> **The task**
Pick out the lines below that contain the string "guides" and copy them all.

==============================

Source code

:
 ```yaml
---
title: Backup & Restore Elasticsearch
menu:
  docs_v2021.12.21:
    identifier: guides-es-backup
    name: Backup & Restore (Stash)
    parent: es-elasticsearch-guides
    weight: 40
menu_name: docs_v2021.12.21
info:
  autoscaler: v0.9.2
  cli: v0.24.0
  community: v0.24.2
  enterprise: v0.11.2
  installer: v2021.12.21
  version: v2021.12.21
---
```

==============================

> **Reply**
    identifier: guides-es-backup
    parent: es-elasticsearch-guides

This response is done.